====== Source data ======

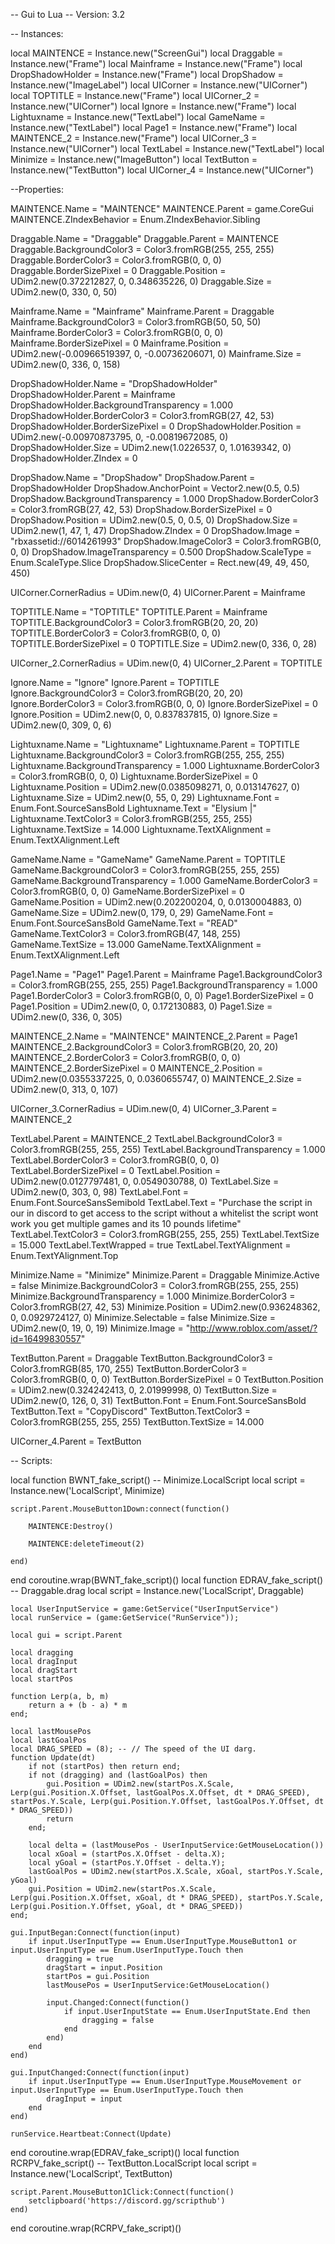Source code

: -- Gui to Lua
-- Version: 3.2

-- Instances:

local MAINTENCE = Instance.new("ScreenGui")
local Draggable = Instance.new("Frame")
local Mainframe = Instance.new("Frame")
local DropShadowHolder = Instance.new("Frame")
local DropShadow = Instance.new("ImageLabel")
local UICorner = Instance.new("UICorner")
local TOPTITLE = Instance.new("Frame")
local UICorner_2 = Instance.new("UICorner")
local Ignore = Instance.new("Frame")
local Lightuxname = Instance.new("TextLabel")
local GameName = Instance.new("TextLabel")
local Page1 = Instance.new("Frame")
local MAINTENCE_2 = Instance.new("Frame")
local UICorner_3 = Instance.new("UICorner")
local TextLabel = Instance.new("TextLabel")
local Minimize = Instance.new("ImageButton")
local TextButton = Instance.new("TextButton")
local UICorner_4 = Instance.new("UICorner")

--Properties:

MAINTENCE.Name = "MAINTENCE"
MAINTENCE.Parent = game.CoreGui
MAINTENCE.ZIndexBehavior = Enum.ZIndexBehavior.Sibling

Draggable.Name = "Draggable"
Draggable.Parent = MAINTENCE
Draggable.BackgroundColor3 = Color3.fromRGB(255, 255, 255)
Draggable.BorderColor3 = Color3.fromRGB(0, 0, 0)
Draggable.BorderSizePixel = 0
Draggable.Position = UDim2.new(0.372212827, 0, 0.348635226, 0)
Draggable.Size = UDim2.new(0, 330, 0, 50)

Mainframe.Name = "Mainframe"
Mainframe.Parent = Draggable
Mainframe.BackgroundColor3 = Color3.fromRGB(50, 50, 50)
Mainframe.BorderColor3 = Color3.fromRGB(0, 0, 0)
Mainframe.BorderSizePixel = 0
Mainframe.Position = UDim2.new(-0.00966519397, 0, -0.00736206071, 0)
Mainframe.Size = UDim2.new(0, 336, 0, 158)

DropShadowHolder.Name = "DropShadowHolder"
DropShadowHolder.Parent = Mainframe
DropShadowHolder.BackgroundTransparency = 1.000
DropShadowHolder.BorderColor3 = Color3.fromRGB(27, 42, 53)
DropShadowHolder.BorderSizePixel = 0
DropShadowHolder.Position = UDim2.new(-0.00970873795, 0, -0.00819672085, 0)
DropShadowHolder.Size = UDim2.new(1.0226537, 0, 1.01639342, 0)
DropShadowHolder.ZIndex = 0

DropShadow.Name = "DropShadow"
DropShadow.Parent = DropShadowHolder
DropShadow.AnchorPoint = Vector2.new(0.5, 0.5)
DropShadow.BackgroundTransparency = 1.000
DropShadow.BorderColor3 = Color3.fromRGB(27, 42, 53)
DropShadow.BorderSizePixel = 0
DropShadow.Position = UDim2.new(0.5, 0, 0.5, 0)
DropShadow.Size = UDim2.new(1, 47, 1, 47)
DropShadow.ZIndex = 0
DropShadow.Image = "rbxassetid://6014261993"
DropShadow.ImageColor3 = Color3.fromRGB(0, 0, 0)
DropShadow.ImageTransparency = 0.500
DropShadow.ScaleType = Enum.ScaleType.Slice
DropShadow.SliceCenter = Rect.new(49, 49, 450, 450)

UICorner.CornerRadius = UDim.new(0, 4)
UICorner.Parent = Mainframe

TOPTITLE.Name = "TOPTITLE"
TOPTITLE.Parent = Mainframe
TOPTITLE.BackgroundColor3 = Color3.fromRGB(20, 20, 20)
TOPTITLE.BorderColor3 = Color3.fromRGB(0, 0, 0)
TOPTITLE.BorderSizePixel = 0
TOPTITLE.Size = UDim2.new(0, 336, 0, 28)

UICorner_2.CornerRadius = UDim.new(0, 4)
UICorner_2.Parent = TOPTITLE

Ignore.Name = "Ignore"
Ignore.Parent = TOPTITLE
Ignore.BackgroundColor3 = Color3.fromRGB(20, 20, 20)
Ignore.BorderColor3 = Color3.fromRGB(0, 0, 0)
Ignore.BorderSizePixel = 0
Ignore.Position = UDim2.new(0, 0, 0.837837815, 0)
Ignore.Size = UDim2.new(0, 309, 0, 6)

Lightuxname.Name = "Lightuxname"
Lightuxname.Parent = TOPTITLE
Lightuxname.BackgroundColor3 = Color3.fromRGB(255, 255, 255)
Lightuxname.BackgroundTransparency = 1.000
Lightuxname.BorderColor3 = Color3.fromRGB(0, 0, 0)
Lightuxname.BorderSizePixel = 0
Lightuxname.Position = UDim2.new(0.0385098271, 0, 0.013147627, 0)
Lightuxname.Size = UDim2.new(0, 55, 0, 29)
Lightuxname.Font = Enum.Font.SourceSansBold
Lightuxname.Text = "Elysium   |"
Lightuxname.TextColor3 = Color3.fromRGB(255, 255, 255)
Lightuxname.TextSize = 14.000
Lightuxname.TextXAlignment = Enum.TextXAlignment.Left

GameName.Name = "GameName"
GameName.Parent = TOPTITLE
GameName.BackgroundColor3 = Color3.fromRGB(255, 255, 255)
GameName.BackgroundTransparency = 1.000
GameName.BorderColor3 = Color3.fromRGB(0, 0, 0)
GameName.BorderSizePixel = 0
GameName.Position = UDim2.new(0.202200204, 0, 0.0130004883, 0)
GameName.Size = UDim2.new(0, 179, 0, 29)
GameName.Font = Enum.Font.SourceSansBold
GameName.Text = "READ"
GameName.TextColor3 = Color3.fromRGB(47, 148, 255)
GameName.TextSize = 13.000
GameName.TextXAlignment = Enum.TextXAlignment.Left

Page1.Name = "Page1"
Page1.Parent = Mainframe
Page1.BackgroundColor3 = Color3.fromRGB(255, 255, 255)
Page1.BackgroundTransparency = 1.000
Page1.BorderColor3 = Color3.fromRGB(0, 0, 0)
Page1.BorderSizePixel = 0
Page1.Position = UDim2.new(0, 0, 0.172130883, 0)
Page1.Size = UDim2.new(0, 336, 0, 305)

MAINTENCE_2.Name = "MAINTENCE"
MAINTENCE_2.Parent = Page1
MAINTENCE_2.BackgroundColor3 = Color3.fromRGB(20, 20, 20)
MAINTENCE_2.BorderColor3 = Color3.fromRGB(0, 0, 0)
MAINTENCE_2.BorderSizePixel = 0
MAINTENCE_2.Position = UDim2.new(0.0355337225, 0, 0.0360655747, 0)
MAINTENCE_2.Size = UDim2.new(0, 313, 0, 107)

UICorner_3.CornerRadius = UDim.new(0, 4)
UICorner_3.Parent = MAINTENCE_2

TextLabel.Parent = MAINTENCE_2
TextLabel.BackgroundColor3 = Color3.fromRGB(255, 255, 255)
TextLabel.BackgroundTransparency = 1.000
TextLabel.BorderColor3 = Color3.fromRGB(0, 0, 0)
TextLabel.BorderSizePixel = 0
TextLabel.Position = UDim2.new(0.0127797481, 0, 0.0549030788, 0)
TextLabel.Size = UDim2.new(0, 303, 0, 98)
TextLabel.Font = Enum.Font.SourceSansSemibold
TextLabel.Text = "Purchase the script in our in discord to get access to the script without a whitelist the script wont work you get multiple games and its 10 pounds lifetime"
TextLabel.TextColor3 = Color3.fromRGB(255, 255, 255)
TextLabel.TextSize = 15.000
TextLabel.TextWrapped = true
TextLabel.TextYAlignment = Enum.TextYAlignment.Top

Minimize.Name = "Minimize"
Minimize.Parent = Draggable
Minimize.Active = false
Minimize.BackgroundColor3 = Color3.fromRGB(255, 255, 255)
Minimize.BackgroundTransparency = 1.000
Minimize.BorderColor3 = Color3.fromRGB(27, 42, 53)
Minimize.Position = UDim2.new(0.936248362, 0, 0.0929724127, 0)
Minimize.Selectable = false
Minimize.Size = UDim2.new(0, 19, 0, 19)
Minimize.Image = "http://www.roblox.com/asset/?id=16499830557"

TextButton.Parent = Draggable
TextButton.BackgroundColor3 = Color3.fromRGB(85, 170, 255)
TextButton.BorderColor3 = Color3.fromRGB(0, 0, 0)
TextButton.BorderSizePixel = 0
TextButton.Position = UDim2.new(0.324242413, 0, 2.01999998, 0)
TextButton.Size = UDim2.new(0, 126, 0, 31)
TextButton.Font = Enum.Font.SourceSansBold
TextButton.Text = "CopyDiscord"
TextButton.TextColor3 = Color3.fromRGB(255, 255, 255)
TextButton.TextSize = 14.000

UICorner_4.Parent = TextButton

-- Scripts:

local function BWNT_fake_script() -- Minimize.LocalScript 
	local script = Instance.new('LocalScript', Minimize)

	script.Parent.MouseButton1Down:connect(function()
	
		MAINTENCE:Destroy()
	
		MAINTENCE:deleteTimeout(2)
	
	end)
end
coroutine.wrap(BWNT_fake_script)()
local function EDRAV_fake_script() -- Draggable.drag 
	local script = Instance.new('LocalScript', Draggable)

	local UserInputService = game:GetService("UserInputService")
	local runService = (game:GetService("RunService"));
	
	local gui = script.Parent
	
	local dragging
	local dragInput
	local dragStart
	local startPos
	
	function Lerp(a, b, m)
		return a + (b - a) * m
	end;
	
	local lastMousePos
	local lastGoalPos
	local DRAG_SPEED = (8); -- // The speed of the UI darg.
	function Update(dt)
		if not (startPos) then return end;
		if not (dragging) and (lastGoalPos) then
			gui.Position = UDim2.new(startPos.X.Scale, Lerp(gui.Position.X.Offset, lastGoalPos.X.Offset, dt * DRAG_SPEED), startPos.Y.Scale, Lerp(gui.Position.Y.Offset, lastGoalPos.Y.Offset, dt * DRAG_SPEED))
			return 
		end;
	
		local delta = (lastMousePos - UserInputService:GetMouseLocation())
		local xGoal = (startPos.X.Offset - delta.X);
		local yGoal = (startPos.Y.Offset - delta.Y);
		lastGoalPos = UDim2.new(startPos.X.Scale, xGoal, startPos.Y.Scale, yGoal)
		gui.Position = UDim2.new(startPos.X.Scale, Lerp(gui.Position.X.Offset, xGoal, dt * DRAG_SPEED), startPos.Y.Scale, Lerp(gui.Position.Y.Offset, yGoal, dt * DRAG_SPEED))
	end;
	
	gui.InputBegan:Connect(function(input)
		if input.UserInputType == Enum.UserInputType.MouseButton1 or input.UserInputType == Enum.UserInputType.Touch then
			dragging = true
			dragStart = input.Position
			startPos = gui.Position
			lastMousePos = UserInputService:GetMouseLocation()
	
			input.Changed:Connect(function()
				if input.UserInputState == Enum.UserInputState.End then
					dragging = false
				end
			end)
		end
	end)
	
	gui.InputChanged:Connect(function(input)
		if input.UserInputType == Enum.UserInputType.MouseMovement or input.UserInputType == Enum.UserInputType.Touch then
			dragInput = input
		end
	end)
	
	runService.Heartbeat:Connect(Update)
end
coroutine.wrap(EDRAV_fake_script)()
local function RCRPV_fake_script() -- TextButton.LocalScript 
	local script = Instance.new('LocalScript', TextButton)

	script.Parent.MouseButton1Click:Connect(function()
		setclipboard('https://discord.gg/scripthub')
	end)
end
coroutine.wrap(RCRPV_fake_script)()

======

→ **What the exercise asks**
Set down exactly what runs from the line with "local yGoal = (startPos.Y.Offset" to the last line of the data above, including both of those lines and no others.

→ **Solution to this problem**
		local yGoal = (startPos.Y.Offset - delta.Y);
		lastGoalPos = UDim2.new(startPos.X.Scale, xGoal, startPos.Y.Scale, yGoal)
		gui.Position = UDim2.new(startPos.X.Scale, Lerp(gui.Position.X.Offset, xGoal, dt * DRAG_SPEED), startPos.Y.Scale, Lerp(gui.Position.Y.Offset, yGoal, dt * DRAG_SPEED))
	end;
	
	gui.InputBegan:Connect(function(input)
		if input.UserInputType == Enum.UserInputType.MouseButton1 or input.UserInputType == Enum.UserInputType.Touch then
			dragging = true
			dragStart = input.Position
			startPos = gui.Position
			lastMousePos = UserInputService:GetMouseLocation()
	
			input.Changed:Connect(function()
				if input.UserInputState == Enum.UserInputState.End then
					dragging = false
				end
			end)
		end
	end)
	
	gui.InputChanged:Connect(function(input)
		if input.UserInputType == Enum.UserInputType.MouseMovement or input.UserInputType == Enum.UserInputType.Touch then
			dragInput = input
		end
	end)
	
	runService.Heartbeat:Connect(Update)
end
coroutine.wrap(EDRAV_fake_script)()
local function RCRPV_fake_script() -- TextButton.LocalScript 
	local script = Instance.new('LocalScript', TextButton)

	script.Parent.MouseButton1Click:Connect(function()
		setclipboard('https://discord.gg/scripthub')
	end)
end
coroutine.wrap(RCRPV_fake_script)()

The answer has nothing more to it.